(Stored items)
*** Block opens ***

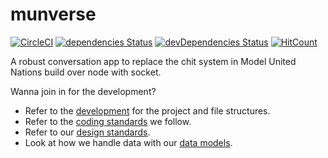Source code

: # munverse

[![CircleCI](https://circleci.com/gh/VITCMUN/munverse/tree/master.svg?style=shield)](https://circleci.com/gh/VITCMUN/munverse/tree/master)
[![dependencies Status](https://david-dm.org/VITCMUN/munverse/status.svg)](https://david-dm.org/VITCMUN/munverse)
[![devDependencies Status](https://david-dm.org/VITCMUN/munverse/dev-status.svg)](https://david-dm.org/VITCMUN/munverse?type=dev)
[![HitCount](http://hits.dwyl.io/vitcmun/munverse.svg)](http://hits.dwyl.io/vitcmun/munverse)




A robust conversation app to replace the chit system in Model United Nations build over node with socket.

Wanna join in for the development?
- Refer to the [development](https://github.com/VITCMUN/munverse.wiki.git) for the project and file structures.
- Refer to the [coding standards](https://github.com/VITCMUN/munverse.wiki.git) we follow.
- Refer to our [design standards](https://github.com/VITCMUN/munverse.wiki.git).
- Look at how we handle data with our [data models](https://github.com/VITCMUN/munverse.wiki.git).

*** Block closes ***

TASK DIRECTIONS: Which lines of the data above contain the string "Refer"? Copy each of them.

ANSWER SECTION:
- Refer to the [development](https://github.com/VITCMUN/munverse.wiki.git) for the project and file structures.
- Refer to the [coding standards](https://github.com/VITCMUN/munverse.wiki.git) we follow.
- Refer to our [design standards](https://github.com/VITCMUN/munverse.wiki.git).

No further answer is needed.